**Activity**
Report back every line in the data that includes the string "este".

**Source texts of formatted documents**
- - - -

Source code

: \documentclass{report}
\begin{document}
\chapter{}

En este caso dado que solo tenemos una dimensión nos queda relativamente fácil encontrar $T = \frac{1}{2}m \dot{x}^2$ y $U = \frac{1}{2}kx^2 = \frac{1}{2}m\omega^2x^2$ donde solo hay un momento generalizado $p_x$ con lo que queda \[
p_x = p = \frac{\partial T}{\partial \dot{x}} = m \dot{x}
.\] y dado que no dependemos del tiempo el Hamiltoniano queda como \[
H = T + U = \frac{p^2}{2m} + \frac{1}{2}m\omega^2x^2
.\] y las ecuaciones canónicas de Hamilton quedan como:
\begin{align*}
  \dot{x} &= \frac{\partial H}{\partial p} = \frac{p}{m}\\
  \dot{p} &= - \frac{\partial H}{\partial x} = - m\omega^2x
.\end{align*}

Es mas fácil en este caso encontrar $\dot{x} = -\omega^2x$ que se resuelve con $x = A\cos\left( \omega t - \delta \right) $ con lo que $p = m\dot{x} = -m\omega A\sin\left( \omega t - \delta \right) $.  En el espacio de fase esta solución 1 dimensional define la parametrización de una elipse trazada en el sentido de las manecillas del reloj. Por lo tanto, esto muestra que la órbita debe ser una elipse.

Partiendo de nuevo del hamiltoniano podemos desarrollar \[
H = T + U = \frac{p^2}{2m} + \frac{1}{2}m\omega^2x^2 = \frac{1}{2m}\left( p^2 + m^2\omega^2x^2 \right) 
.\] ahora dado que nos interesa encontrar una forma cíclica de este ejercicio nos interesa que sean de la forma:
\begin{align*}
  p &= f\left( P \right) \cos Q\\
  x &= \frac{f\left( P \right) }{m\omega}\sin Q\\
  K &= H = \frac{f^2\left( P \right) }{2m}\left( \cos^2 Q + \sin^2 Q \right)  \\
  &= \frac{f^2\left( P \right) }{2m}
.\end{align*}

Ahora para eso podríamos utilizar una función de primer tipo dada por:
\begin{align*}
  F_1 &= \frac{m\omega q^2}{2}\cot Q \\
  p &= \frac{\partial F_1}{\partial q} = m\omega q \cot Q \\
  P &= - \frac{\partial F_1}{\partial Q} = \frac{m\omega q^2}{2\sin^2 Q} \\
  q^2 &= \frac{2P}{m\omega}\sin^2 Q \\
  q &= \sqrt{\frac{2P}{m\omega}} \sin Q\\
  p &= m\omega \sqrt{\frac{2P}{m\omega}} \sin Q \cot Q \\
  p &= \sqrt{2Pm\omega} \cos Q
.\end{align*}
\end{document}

- - - -

**Reply to the exercise**
En este caso dado que solo tenemos una dimensión nos queda relativamente fácil encontrar $T = \frac{1}{2}m \dot{x}^2$ y $U = \frac{1}{2}kx^2 = \frac{1}{2}m\omega^2x^2$ donde solo hay un momento generalizado $p_x$ con lo que queda \[
Es mas fácil en este caso encontrar $\dot{x} = -\omega^2x$ que se resuelve con $x = A\cos\left( \omega t - \delta \right) $ con lo que $p = m\dot{x} = -m\omega A\sin\left( \omega t - \delta \right) $.  En el espacio de fase esta solución 1 dimensional define la parametrización de una elipse trazada en el sentido de las manecillas del reloj. Por lo tanto, esto muestra que la órbita debe ser una elipse.
.\] ahora dado que nos interesa encontrar una forma cíclica de este ejercicio nos interesa que sean de la forma:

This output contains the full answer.